Mark Kargela: And I think that's exactly where I would, recommend is like we have to divorce our bias and we have to recognize we may be sitting in Plato's Cave on that discussion. And we need somebody who's standing outside the cave to see, that can take a look at the landscape of consumer psychology, of the stakeholders outside of the AAOMPT conferences and all this stuff.
There's nothing wrong. And again I am thankful that the, all the work that folks in AAOMPT and things are doing to really define and separate what we're doing. 'cause I'm totally on board with the need to. Not be lumped in with, some of the Tom Foolery that is sometimes labeled as manual [00:43:00] therapy and to have here no.
This is what we do. This is our brand. But again, I think I would wholeheartedly agree it is a massive branding issue that let the data speak I think is all I would ask is no gray haired or young whipper snapper trying to challenge the status quo should be let the let's just objectively allow and make sure we're not surveying, hamburger loving and McDonald's and find a way where we can understand what is the, with both within folks that don't have any stakes in the game of what if, what they're considering to advance their practice.
You bring up some great points, like I also think there's people who are. Coming outta school with and staring down a student loan debt, there's all the issues and to lump on training and a residency in north of and fellowship that isn't supported. I like, I know a lot of systems are supporting it, but it's a tough sell these days.
Although, some folks are still, in good numbers enrolling in it, which I think is a great way to obviously help and I recommend folks if they can do it, fellowship's the way to do it. But I just would love [00:44:00] Fellowship to expand to really encapsulate what we are and I just. Personally, think we can do better from a branding and messaging, but it sounds like those questions hopefully will be answered.
So Mark, I want to thank you, man. I always appreciate a discussion with you. We didn't yell at each other. We talked in a nice, calm voices and I think for the most part we agree on most things. I think it's always nice to have these discussions and get perspectives.
And I also wanna thank you for all I know. It's a fricking hard job to run a fellowship and do all the things you do. So I appreciate your work, my friend.

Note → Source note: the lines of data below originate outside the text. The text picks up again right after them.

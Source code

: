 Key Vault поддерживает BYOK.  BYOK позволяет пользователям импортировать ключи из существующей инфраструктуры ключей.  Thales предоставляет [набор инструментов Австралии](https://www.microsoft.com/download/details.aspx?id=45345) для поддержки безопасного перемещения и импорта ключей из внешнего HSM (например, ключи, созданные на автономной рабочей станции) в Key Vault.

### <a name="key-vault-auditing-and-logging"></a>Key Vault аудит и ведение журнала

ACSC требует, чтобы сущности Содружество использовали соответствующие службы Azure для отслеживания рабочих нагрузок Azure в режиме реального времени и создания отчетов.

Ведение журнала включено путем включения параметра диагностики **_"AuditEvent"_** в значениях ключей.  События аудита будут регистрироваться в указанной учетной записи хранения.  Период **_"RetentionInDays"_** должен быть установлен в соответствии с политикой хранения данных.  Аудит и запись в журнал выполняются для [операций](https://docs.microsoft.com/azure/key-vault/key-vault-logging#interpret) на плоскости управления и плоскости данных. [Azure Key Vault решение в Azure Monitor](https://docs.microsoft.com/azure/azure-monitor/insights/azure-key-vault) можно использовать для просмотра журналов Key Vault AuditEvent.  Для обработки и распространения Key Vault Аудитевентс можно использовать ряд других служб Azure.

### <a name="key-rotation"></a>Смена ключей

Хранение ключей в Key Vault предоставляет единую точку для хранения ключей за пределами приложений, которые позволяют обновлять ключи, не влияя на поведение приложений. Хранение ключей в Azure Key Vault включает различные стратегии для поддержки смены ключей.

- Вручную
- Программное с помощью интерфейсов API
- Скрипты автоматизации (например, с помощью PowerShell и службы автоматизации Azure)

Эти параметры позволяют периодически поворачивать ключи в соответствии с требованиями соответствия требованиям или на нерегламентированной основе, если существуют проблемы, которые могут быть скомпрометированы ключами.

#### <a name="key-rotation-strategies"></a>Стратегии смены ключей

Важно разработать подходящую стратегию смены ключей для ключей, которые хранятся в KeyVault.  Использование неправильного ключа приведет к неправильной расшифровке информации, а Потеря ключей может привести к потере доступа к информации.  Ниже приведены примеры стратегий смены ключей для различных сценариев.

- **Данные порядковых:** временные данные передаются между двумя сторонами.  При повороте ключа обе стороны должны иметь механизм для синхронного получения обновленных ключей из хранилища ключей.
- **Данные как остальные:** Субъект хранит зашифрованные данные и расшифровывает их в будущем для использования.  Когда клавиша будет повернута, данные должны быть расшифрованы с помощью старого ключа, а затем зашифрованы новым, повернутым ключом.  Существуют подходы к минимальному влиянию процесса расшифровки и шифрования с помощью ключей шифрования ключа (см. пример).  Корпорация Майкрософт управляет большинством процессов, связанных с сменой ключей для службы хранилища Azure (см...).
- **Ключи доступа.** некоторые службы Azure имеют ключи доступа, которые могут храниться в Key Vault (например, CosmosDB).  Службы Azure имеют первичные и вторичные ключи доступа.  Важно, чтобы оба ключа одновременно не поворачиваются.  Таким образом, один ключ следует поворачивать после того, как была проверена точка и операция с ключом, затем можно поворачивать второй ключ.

Mark Shepherd: Oh man, I'm just happy, to have discussions. To me it's always nice 'cause I learned something from different perspectives and I think, like I said, you kind. Are such a deep thinker about things and I think you really, think through what it means from all perspectives.
And so I, I appreciate your points and I think it, it echoes some of the issues we have, within our field and specifically in orthopedics and manual physical therapy. So thanks for letting me come on and record, [00:45:00] record our discussion this morning.
Mark Kargela: For those of you listening definitely share this conversation for anybody who's having some difficulties or questions around possibly pursuing orthopedic manual physical therapy training and get some nuanced discussion of it.
'cause I think there's always that social media polarized. So hopefully this discussion is lended. Some nuance and some of the understandings of, some of the reasoning behind our labels and our, and what's going on in programs. Again, I think, the training and fellowship is second to none as far as what you're gonna get in the clinician, you'll come out.
It's what saved my career. As Mark had mentioned, I was ready to quit twice and this is what got me to it. I just, I'm selfish. I want it to be better and better, and I just think we got opportunities to expand and be better than simply. Maybe that label, but, and we are the definition is, I just think, again, branding is a piece of that, and there's a big piece of that, especially if we're trying to change the healthcare landscape.